After the rules (I only do this one time but I bring the board each week as a reminder, classes started with belly breathing. A great way to begin! I am a strong believer of breathing in and out through the nose, as an exhale with the mouth actually feels like a balloon that is losing air too fast (insert “balloon deflating too rapidly” sound here….FFFRRRAAPFT). I encourage breathing in through the nose, as if you are smelling a lovely flower and then letting the air gently leave through the nose on the exhale. It is more calming this way. Of course, there are two exceptions. If you have a cold/allergy or if you feel nervous and it makes you uncomfortable to breath that way.
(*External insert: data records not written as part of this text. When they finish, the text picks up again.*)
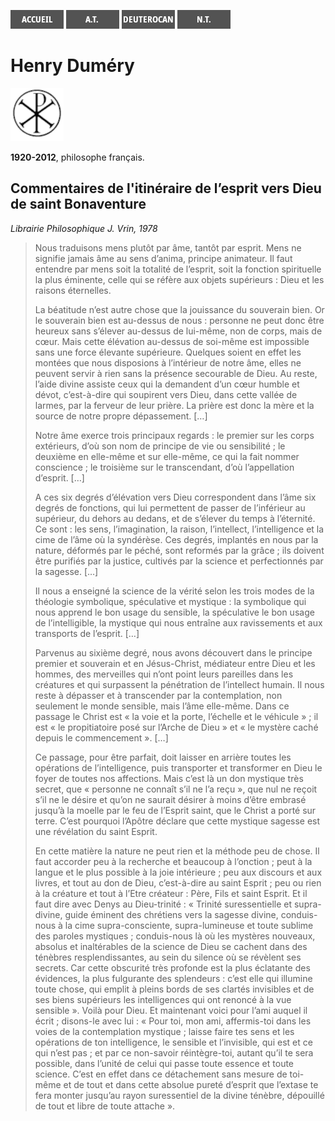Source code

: [<img src="/images/accueil.png">](/)
[<img src="/images/ancientestament.png">](/pages/ancientestament.html)
[<img src="/images/deuterocanoniques.png">](/pages/deuterocanoniques.html)
[<img src="/images/nouveautestament.png">](/pages/nouveautestament.html)

# Henry Duméry

[<img src="/images/nopicture.png">](https://fr.wikipedia.org/wiki/Henry_Dum%C3%A9ry)

**1920-2012**, philosophe français.


## Commentaires de l'itinéraire de l’esprit vers Dieu de saint Bonaventure <a name="henrydumery-itineraire"></a>
*Librairie Philosophique J. Vrin, 1978*

>Nous traduisons mens plutôt par âme, tantôt par esprit. Mens ne signifie jamais âme au sens d’anima, principe animateur. Il faut entendre par mens soit la totalité de l’esprit, soit la fonction spirituelle la plus éminente, celle qui se réfère aux objets supérieurs : Dieu et les raisons éternelles.
>
>La béatitude n’est autre chose que la jouissance du souverain bien. Or le souverain bien est au-dessus de nous : personne ne peut donc être heureux sans s’élever au-dessus de lui-même, non de corps, mais de cœur. Mais cette élévation au-dessus de soi-même est impossible sans une force élevante supérieure. Quelques soient en effet les montées que nous disposions à l’intérieur de notre âme, elles ne peuvent servir à rien sans la présence secourable de Dieu. Au reste, l’aide divine assiste ceux qui la demandent d’un cœur humble et dévot, c’est-à-dire qui soupirent vers Dieu, dans cette vallée de larmes, par la ferveur de leur prière. La prière est donc la mère et la source de notre propre dépassement. […]
>
>Notre âme exerce trois principaux regards : le premier sur les corps extérieurs, d’où son nom de principe de vie ou sensibilité ; le deuxième en elle-même et sur elle-même, ce qui la fait nommer conscience ; le troisième sur le transcendant, d’où l’appellation d’esprit. […]
>
>A ces six degrés d’élévation vers Dieu correspondent dans l’âme six degrés de fonctions, qui lui permettent de passer de l’inférieur au supérieur, du dehors au dedans, et de s’élever du temps à l’éternité. Ce sont : les sens, l’imagination, la raison, l’intellect, l’intelligence et la cime de l’âme où la syndérèse. Ces degrés, implantés en nous par la nature, déformés par le péché, sont reformés par la grâce ; ils doivent être purifiés par la justice, cultivés par la science et perfectionnés par la sagesse. […]
>
>Il nous a enseigné la science de la vérité selon les trois modes de la théologie symbolique, spéculative et mystique : la symbolique qui nous apprend le bon usage du sensible, la spéculative le bon usage de l’intelligible, la mystique qui nous entraîne aux ravissements et aux transports de l’esprit. […]
>
>Parvenus au sixième degré, nous avons découvert dans le principe premier et souverain et en Jésus-Christ, médiateur entre Dieu et les hommes, des merveilles qui n’ont point leurs pareilles dans les créatures et qui surpassent la pénétration de l’intellect humain. Il nous reste à dépasser et à transcender par la contemplation, non seulement le monde sensible, mais l’âme elle-même. Dans ce passage le Christ est « la voie et la porte, l’échelle et le véhicule » ; il est « le propitiatoire posé sur l’Arche de Dieu » et « le mystère caché depuis le commencement ». […]
>
>Ce passage, pour être parfait, doit laisser en arrière toutes les opérations de l’intelligence, puis transporter et transformer en Dieu le foyer de toutes nos affections. Mais c’est là un don mystique très secret, que « personne ne connaît s’il ne l’a reçu », que nul ne reçoit s’il ne le désire et qu’on ne saurait désirer à moins d’être embrasé jusqu’à la moelle par le feu de l’Esprit saint, que le Christ a porté sur terre. C’est pourquoi l’Apôtre déclare que cette mystique sagesse est une révélation du saint Esprit.
>
>En cette matière la nature ne peut rien et la méthode peu de chose. Il faut accorder peu à la recherche et beaucoup à l’onction ; peut à la langue et le plus possible à la joie intérieure ; peu aux discours et aux livres, et tout au don de Dieu, c’est-à-dire au saint Esprit ; peu ou rien à la créature et tout à l’Etre créateur : Père, Fils et saint Esprit. Et il faut dire avec Denys au Dieu-trinité : « Trinité suressentielle et supra-divine, guide éminent des chrétiens vers la sagesse divine, conduis-nous à la cime supra-consciente, supra-lumineuse et toute sublime des paroles mystiques ; conduis-nous là où les mystères nouveaux, absolus et inaltérables de la science de Dieu se cachent dans des ténèbres resplendissantes, au sein du silence où se révèlent ses secrets. Car cette obscurité très profonde est la plus éclatante des évidences, la plus fulgurante des splendeurs : c’est elle qui illumine toute chose, qui emplit à pleins bords de ses clartés invisibles et de ses biens supérieurs les intelligences qui ont renoncé à la vue sensible ». Voilà pour Dieu. Et maintenant voici pour l’ami auquel il écrit ; disons-le avec lui : « Pour toi, mon ami, affermis-toi dans les voies de la contemplation mystique ; laisse faire tes sens et les opérations de ton intelligence, le sensible et l’invisible, qui est et ce qui n’est pas ; et par ce non-savoir réintègre-toi, autant qu’il te sera possible, dans l’unité de celui qui passe toute essence et toute science. C’est en effet dans ce détachement sans mesure de toi-même et de tout et dans cette absolue pureté d’esprit que l’extase te fera monter jusqu’au rayon suressentiel de la divine ténèbre, dépouillé de tout et libre de toute attache ».

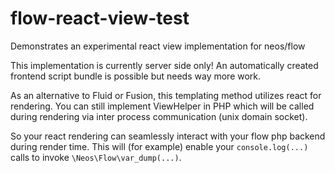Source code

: # flow-react-view-test
Demonstrates an experimental react view implementation for neos/flow

This implementation is currently server side only! 
An automatically created frontend script bundle is possible but needs way more work.

As an alternative to Fluid or Fusion, this templating method utilizes react for rendering.
You can still implement ViewHelper in PHP which will be called during rendering via inter process communication (unix domain socket).

So your react rendering can seamlessly interact with your flow php backend during render time.
This will (for example) enable your `console.log(...)` calls to invoke `\Neos\Flow\var_dump(...)`.
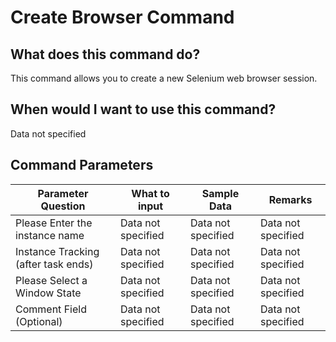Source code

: <!--TITLE: Create Browser Command -->
<!-- SUBTITLE: a command in the Web Browser Commands group -->
# Create Browser Command


## What does this command do?
This command allows you to create a new Selenium web browser session.


## When would I want to use this command?
Data not specified


## Command Parameters
| Parameter Question   	| What to input  	|  Sample Data 	| Remarks  	|
| ---                    | ---               | ---           | ---       |
|Please Enter the instance name|Data not specified|Data not specified|Data not specified|
|Instance Tracking (after task ends)|Data not specified|Data not specified|Data not specified|
|Please Select a Window State|Data not specified|Data not specified|Data not specified|
|Comment Field (Optional)|Data not specified|Data not specified|Data not specified|


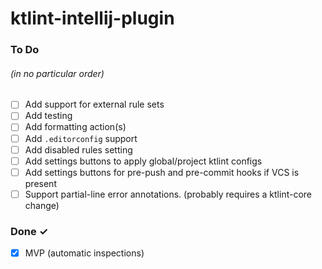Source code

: # ktlint-intellij-plugin

### To Do
###### (in no particular order)
- [ ] Add support for external rule sets
- [ ] Add testing
- [ ] Add formatting action(s)
- [ ] Add `.editorconfig` support
- [ ] Add disabled rules setting
- [ ] Add settings buttons to apply global/project ktlint configs
- [ ] Add settings buttons for pre-push and pre-commit hooks if VCS is present
- [ ] Support partial-line error annotations. (probably requires a ktlint-core change)

### Done ✓
- [x] MVP (automatic inspections)
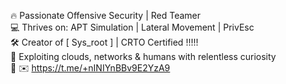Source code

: 🔥 Passionate Offensive Security  | Red Teamer  
💻 Thrives on: APT Simulation | Lateral Movement | PrivEsc  
🛠️ Creator of [ Sys_root ] |  CRTO Certified   !!!!!  
📡 Exploiting clouds, networks & humans with relentless curiosity  
🚀 ✉️ https://t.me/+nINIYnBBv9E2YzA9 
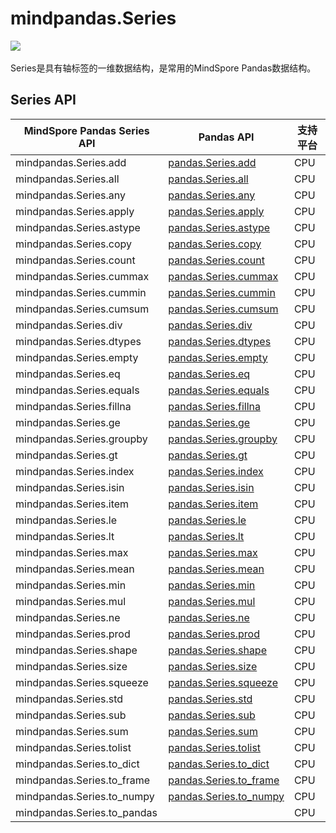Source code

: # mindpandas.Series

<a href="https://gitee.com/mindspore/docs/blob/r2.0/docs/mindpandas/docs/source_zh_cn/mindpandas.Series.md" target="_blank"><img src="https://mindspore-website.obs.cn-north-4.myhuaweicloud.com/website-images/r2.0/resource/_static/logo_source.png"></a>&nbsp;&nbsp;

Series是具有轴标签的一维数据结构，是常用的MindSpore Pandas数据结构。

## Series API

| MindSpore Pandas Series API         | Pandas API                                                                                                                                          | 支持平台 |
|-------------------------------|-----------------------------------------------------------------------------------------------------------------------------------------------------|------|
| mindpandas.Series.add         | [pandas.Series.add](https://pandas.pydata.org/pandas-docs/version/1.3.5/reference/api/pandas.Series.add.html#pandas.Series.add)                     | CPU  |
| mindpandas.Series.all         | [pandas.Series.all](https://pandas.pydata.org/pandas-docs/version/1.3.5/reference/api/pandas.Series.all.html#pandas.Series.all)                     | CPU  |
| mindpandas.Series.any         | [pandas.Series.any](https://pandas.pydata.org/pandas-docs/version/1.3.5/reference/api/pandas.Series.any.html#pandas.Series.any)                     | CPU  |
| mindpandas.Series.apply       | [pandas.Series.apply](https://pandas.pydata.org/pandas-docs/version/1.3.5/reference/api/pandas.Series.apply.html#pandas.Series.apply)               | CPU  |
| mindpandas.Series.astype      | [pandas.Series.astype](https://pandas.pydata.org/pandas-docs/version/1.3.5/reference/api/pandas.Series.astype.html#pandas.Series.astype)            | CPU  |
| mindpandas.Series.copy        | [pandas.Series.copy](https://pandas.pydata.org/pandas-docs/version/1.3.5/reference/api/pandas.Series.copy.html#pandas.Series.copy)                  | CPU  |
| mindpandas.Series.count       | [pandas.Series.count](https://pandas.pydata.org/pandas-docs/version/1.3.5/reference/api/pandas.Series.count.html#pandas.Series.count)               | CPU  |
| mindpandas.Series.cummax      | [pandas.Series.cummax](https://pandas.pydata.org/pandas-docs/version/1.3.5/reference/api/pandas.Series.cummax.html#pandas.Series.cummax)            | CPU  |
| mindpandas.Series.cummin      | [pandas.Series.cummin](https://pandas.pydata.org/pandas-docs/version/1.3.5/reference/api/pandas.Series.cummin.html#pandas.Series.cummin)            | CPU  |
| mindpandas.Series.cumsum      | [pandas.Series.cumsum](https://pandas.pydata.org/pandas-docs/version/1.3.5/reference/api/pandas.Series.cumsum.html#pandas.Series.cumsum)            | CPU  |
| mindpandas.Series.div         | [pandas.Series.div](https://pandas.pydata.org/pandas-docs/version/1.3.5/reference/api/pandas.Series.div.html#pandas.Series.div)                     | CPU  |
| mindpandas.Series.dtypes      | [pandas.Series.dtypes](https://pandas.pydata.org/pandas-docs/version/1.3.5/reference/api/pandas.Series.dtypes.html#pandas.Series.dtypes)            | CPU  |
| mindpandas.Series.empty       | [pandas.Series.empty](https://pandas.pydata.org/pandas-docs/version/1.3.5/reference/api/pandas.Series.empty.html#pandas.Series.empty)               | CPU  |
| mindpandas.Series.eq          | [pandas.Series.eq](https://pandas.pydata.org/pandas-docs/version/1.3.5/reference/api/pandas.Series.eq.html#pandas.Series.eq)                        | CPU  |
| mindpandas.Series.equals      | [pandas.Series.equals](https://pandas.pydata.org/pandas-docs/version/1.3.5/reference/api/pandas.Series.equals.html#pandas.Series.equals)            | CPU  |
| mindpandas.Series.fillna      | [pandas.Series.fillna](https://pandas.pydata.org/pandas-docs/version/1.3.5/reference/api/pandas.Series.fillna.html#pandas.Series.fillna)            | CPU  |
| mindpandas.Series.ge          | [pandas.Series.ge](https://pandas.pydata.org/pandas-docs/version/1.3.5/reference/api/pandas.Series.ge.html#pandas.Series.ge)                        | CPU  |
| mindpandas.Series.groupby     | [pandas.Series.groupby](https://pandas.pydata.org/pandas-docs/version/1.3.5/reference/api/pandas.Series.groupby.html#pandas.Series.groupby)         | CPU  |
| mindpandas.Series.gt          | [pandas.Series.gt](https://pandas.pydata.org/pandas-docs/version/1.3.5/reference/api/pandas.Series.gt.html#pandas.Series.gt)                        | CPU  |
| mindpandas.Series.index       | [pandas.Series.index](https://pandas.pydata.org/pandas-docs/version/1.3.5/reference/api/pandas.Series.index.html#pandas.Series.index)               | CPU  |
| mindpandas.Series.isin        | [pandas.Series.isin](https://pandas.pydata.org/pandas-docs/version/1.3.5/reference/api/pandas.Series.isin.html#pandas.Series.isin)                  | CPU  |
| mindpandas.Series.item        | [pandas.Series.item](https://pandas.pydata.org/pandas-docs/version/1.3.5/reference/api/pandas.Series.item.html#pandas.Series.item)                  | CPU  |
| mindpandas.Series.le          | [pandas.Series.le](https://pandas.pydata.org/pandas-docs/version/1.3.5/reference/api/pandas.Series.le.html#pandas.Series.le)                        | CPU  |
| mindpandas.Series.lt          | [pandas.Series.lt](https://pandas.pydata.org/pandas-docs/version/1.3.5/reference/api/pandas.Series.lt.html#pandas.Series.lt)                        | CPU  |
| mindpandas.Series.max         | [pandas.Series.max](https://pandas.pydata.org/pandas-docs/version/1.3.5/reference/api/pandas.Series.max.html#pandas.Series.max)                     | CPU  |
| mindpandas.Series.mean        | [pandas.Series.mean](https://pandas.pydata.org/pandas-docs/version/1.3.5/reference/api/pandas.Series.mean.html#pandas.Series.mean)                  | CPU  |
| mindpandas.Series.min         | [pandas.Series.min](https://pandas.pydata.org/pandas-docs/version/1.3.5/reference/api/pandas.Series.min.html#pandas.Series.min)                     | CPU  |
| mindpandas.Series.mul         | [pandas.Series.mul](https://pandas.pydata.org/pandas-docs/version/1.3.5/reference/api/pandas.Series.mul.html#pandas.Series.mul)                     | CPU  |
| mindpandas.Series.ne          | [pandas.Series.ne](https://pandas.pydata.org/pandas-docs/version/1.3.5/reference/api/pandas.Series.ne.html#pandas.Series.ne)                        | CPU  |
| mindpandas.Series.prod        | [pandas.Series.prod](https://pandas.pydata.org/pandas-docs/version/1.3.5/reference/api/pandas.Series.prod.html#pandas.Series.prod)                  | CPU  |
| mindpandas.Series.shape       | [pandas.Series.shape](https://pandas.pydata.org/pandas-docs/version/1.3.5/reference/api/pandas.Series.shape.html#pandas.Series.shape)               | CPU  |
| mindpandas.Series.size        | [pandas.Series.size](https://pandas.pydata.org/pandas-docs/version/1.3.5/reference/api/pandas.Series.size.html#pandas.Series.size)                  | CPU  |
| mindpandas.Series.squeeze     | [pandas.Series.squeeze](https://pandas.pydata.org/pandas-docs/version/1.3.5/reference/api/pandas.Series.squeeze.html#pandas.Series.squeeze)         | CPU  |
| mindpandas.Series.std         | [pandas.Series.std](https://pandas.pydata.org/pandas-docs/version/1.3.5/reference/api/pandas.Series.std.html#pandas.Series.std)                     | CPU  |
| mindpandas.Series.sub         | [pandas.Series.sub](https://pandas.pydata.org/pandas-docs/version/1.3.5/reference/api/pandas.Series.sub.html#pandas.Series.sub)                     | CPU  |
| mindpandas.Series.sum         | [pandas.Series.sum](https://pandas.pydata.org/pandas-docs/version/1.3.5/reference/api/pandas.Series.sum.html#pandas.Series.sum)                     | CPU  |
| mindpandas.Series.tolist      | [pandas.Series.tolist](https://pandas.pydata.org/pandas-docs/version/1.3.5/reference/api/pandas.Series.tolist.html#pandas.Series.tolist)            | CPU  |
| mindpandas.Series.to_dict     | [pandas.Series.to_dict](https://pandas.pydata.org/pandas-docs/version/1.3.5/reference/api/pandas.Series.to_dict.html#pandas.Series.to_dict)         | CPU  |
| mindpandas.Series.to_frame    | [pandas.Series.to_frame](https://pandas.pydata.org/pandas-docs/version/1.3.5/reference/api/pandas.Series.to_frame.html#pandas.Series.to_frame)      | CPU  |
| mindpandas.Series.to_numpy    | [pandas.Series.to_numpy](https://pandas.pydata.org/pandas-docs/version/1.3.5/reference/api/pandas.Series.to_numpy.html#pandas.Series.to_numpy)      | CPU  |
| mindpandas.Series.to_pandas   |                                                                                                                                                     | CPU  |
One reason I bring yoga into classrooms is to help students and teachers that yoga is an accessible safe choice towards embodying self-control. Yoga is all about the self. Yoga is all about what it feels like inside your body. Only the individual knows what is feel like because no one else is inside another person’s being. The individual knows what is safe, what makes them feel good and how to calm themselves down. With increased self control, classrooms can flow more smoothly and teachers do not have to be noise/distraction monitors. For sure, yoga is not a cure-all, but it is one very accessible, adaptable and enjoyable tool for a person’s emotional intelligence tool kit.
Class begins with the ringing of the chime. Sometimes the best way to start class is form a relaxed and calm position to pave the way for better focused minds, bodies and energy. We inhale on the ring and allow the slow breath to release as we listen to the echo of the sound. Each child gets a turn. And with each chime, we focus our attention on the sound and on our breathing.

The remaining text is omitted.